Hintergrund der Neustrukturierung
Im Jahr 2020 hat die ABDA-Mitgliederversammlung beschlossen, ABDA, Bundesapothekerkammer (BAK) und Deutscher Apothekerverband (DAV) unter die Lupe nehmen zu lassen, um herauszufinden, ob es Möglichkeiten der Effizienzsteigerung der ehren- und hauptamtlichen Arbeit in den Organisationen gibt. Das Ziel: eine „professionelle und schlanke ABDA“, in der Entscheidungen zukünftig schneller und effizienter getroffen werden. Dafür sollen kleinere Gremien auf weniger Ebenen sorgen.
Den Auftrag, dies zu erarbeiten, erhielt der Beraterverband Verbandsmanagement (BVM) mit Sitz in Köln. Die Berater kamen bei ihren Analysen unter anderem zu dem Ergebnis, dass die Gremienstruktur der Standesvertretung komplex und aufwendig ist. Zudem sei der Ressourcenaufwand für Diskussionen hoch, man befasse sich oft vielfach mit Themen, Entscheidungsprozesse dauerten lang und seien oft wenig transparent. Letztlich erfolge die Meinungsbildung häufig ohne abschließende Entscheidungen. Zudem gebe es viele Arbeitsgremien, bei denen das Procedere der Besetzung nicht immer transparent sei.
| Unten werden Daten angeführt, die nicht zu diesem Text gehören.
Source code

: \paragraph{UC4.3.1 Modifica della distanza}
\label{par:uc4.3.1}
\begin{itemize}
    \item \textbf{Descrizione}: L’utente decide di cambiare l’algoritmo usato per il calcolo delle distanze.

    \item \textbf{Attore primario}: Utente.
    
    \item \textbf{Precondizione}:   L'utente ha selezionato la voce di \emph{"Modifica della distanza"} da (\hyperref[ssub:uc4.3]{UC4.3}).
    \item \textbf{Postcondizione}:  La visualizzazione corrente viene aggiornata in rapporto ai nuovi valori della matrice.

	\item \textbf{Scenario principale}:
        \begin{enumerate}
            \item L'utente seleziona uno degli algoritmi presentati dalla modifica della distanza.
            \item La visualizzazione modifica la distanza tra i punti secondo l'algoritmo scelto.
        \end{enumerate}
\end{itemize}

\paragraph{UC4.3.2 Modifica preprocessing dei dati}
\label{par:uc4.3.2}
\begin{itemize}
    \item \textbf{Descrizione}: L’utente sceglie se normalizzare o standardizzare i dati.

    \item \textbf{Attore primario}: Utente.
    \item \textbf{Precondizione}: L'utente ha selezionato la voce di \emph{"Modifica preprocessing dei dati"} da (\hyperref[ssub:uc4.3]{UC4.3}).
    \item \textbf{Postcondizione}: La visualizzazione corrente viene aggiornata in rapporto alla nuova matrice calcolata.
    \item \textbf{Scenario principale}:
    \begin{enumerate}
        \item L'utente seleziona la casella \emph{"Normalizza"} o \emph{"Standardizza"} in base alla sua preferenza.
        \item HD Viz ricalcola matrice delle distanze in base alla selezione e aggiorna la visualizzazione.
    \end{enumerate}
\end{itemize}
Um dies zu ändern, wird vorgeschlagen, beim Ehrenamt, die Anzahl der Hierarchieebenen zu verringern und Aufgaben sowie Entscheidungskompetenzen sowohl zwischen ABDA, BAK und DAV als auch zwischen den jeweiligen Organen und Gremien genau zuzuordnen. Zudem schlugen die Berater vor, die Geschäftsstelle künftig durch zwei Personen führen zu lassen und dass sich das Hauptamt künftig mehr an den Prozessen als an den Disziplinen ausrichte. Letzteres behindert in den Augen der Berater die interne Zusammenarbeit.
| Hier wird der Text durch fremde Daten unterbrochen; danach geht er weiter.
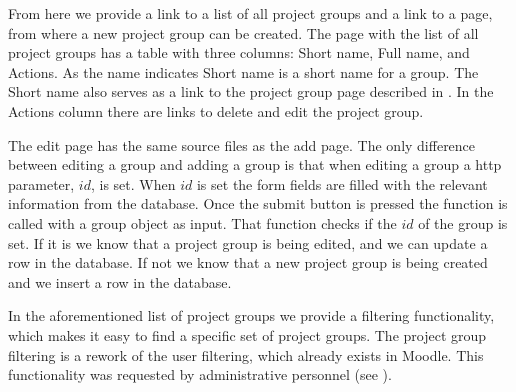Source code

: From here we provide a link to a list of all project groups and a link to a page, from where a new project group can be created.
The page with the list of all project groups has a table with three columns: Short name, Full name, and Actions.
As the name indicates Short name is a short name for a group. 
The Short name also serves as a link to the project group page described in .
In the Actions column there are links to delete and edit the project group.

The edit page has the same source files as the add page.
The only difference between editing a group and adding a group is that when editing a group a http parameter, $id$, is set.
When $id$ is set the form fields are filled with the relevant information from the database.
Once the submit button is pressed the function  is called with a group object as input.
That function checks if the $id$ of the group is set. 
If it is we know that a project group is being edited, and we can update a row in the database.
If not we know that a new project group is being created and we insert a row in the database.

In the aforementioned list of project groups we provide a filtering functionality, which makes it easy to find a specific set of project groups.
The project group filtering is a rework of the user filtering, which already exists in Moodle.
This functionality was requested by administrative personnel (see ).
Aus den Empfehlungen wurde ein Vorschlag für eine neue Gremienstruktur erarbeitet, den die Mitgliederversammlung im Sommer beschlossen hat.
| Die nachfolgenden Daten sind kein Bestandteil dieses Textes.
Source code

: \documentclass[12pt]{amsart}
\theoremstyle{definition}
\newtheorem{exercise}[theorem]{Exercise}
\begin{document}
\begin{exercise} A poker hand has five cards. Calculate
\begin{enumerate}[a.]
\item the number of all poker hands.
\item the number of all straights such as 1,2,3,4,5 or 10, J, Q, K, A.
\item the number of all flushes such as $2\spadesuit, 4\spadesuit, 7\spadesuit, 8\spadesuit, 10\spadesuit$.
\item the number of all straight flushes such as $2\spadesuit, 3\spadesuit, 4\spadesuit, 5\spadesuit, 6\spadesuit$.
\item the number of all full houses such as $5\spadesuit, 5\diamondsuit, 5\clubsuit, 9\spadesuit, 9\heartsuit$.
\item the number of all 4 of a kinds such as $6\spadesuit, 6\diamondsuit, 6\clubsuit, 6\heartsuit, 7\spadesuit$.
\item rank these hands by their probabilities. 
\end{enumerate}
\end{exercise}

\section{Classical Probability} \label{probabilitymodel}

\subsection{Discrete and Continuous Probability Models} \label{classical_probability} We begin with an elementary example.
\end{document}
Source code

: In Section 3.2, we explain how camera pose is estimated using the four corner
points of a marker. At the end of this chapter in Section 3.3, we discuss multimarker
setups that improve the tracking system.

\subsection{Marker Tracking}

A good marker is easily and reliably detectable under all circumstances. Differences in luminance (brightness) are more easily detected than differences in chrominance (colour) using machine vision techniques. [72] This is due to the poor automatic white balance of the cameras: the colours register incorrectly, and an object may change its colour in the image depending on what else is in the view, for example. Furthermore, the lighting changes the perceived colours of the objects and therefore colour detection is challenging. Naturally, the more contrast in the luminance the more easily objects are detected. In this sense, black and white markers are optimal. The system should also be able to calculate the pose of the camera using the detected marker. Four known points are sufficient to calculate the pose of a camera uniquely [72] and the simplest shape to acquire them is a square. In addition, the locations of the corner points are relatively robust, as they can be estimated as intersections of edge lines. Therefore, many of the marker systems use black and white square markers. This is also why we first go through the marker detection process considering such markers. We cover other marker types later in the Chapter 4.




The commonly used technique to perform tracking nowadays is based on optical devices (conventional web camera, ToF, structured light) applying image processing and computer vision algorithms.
Der geschäftsführende ABDA-Vorstand soll dies nun umsetzen, vor allem in Form von Satzungsänderungen. Der Termin für den Beschluss der Satzungsänderungen, Sommer 2024, ist insofern wichtig, weil die neuen Strukturen gelten sollen, wenn 2024 die Neuwahlen in der ABDA sowie bei der BAK und beim DAV anstehen.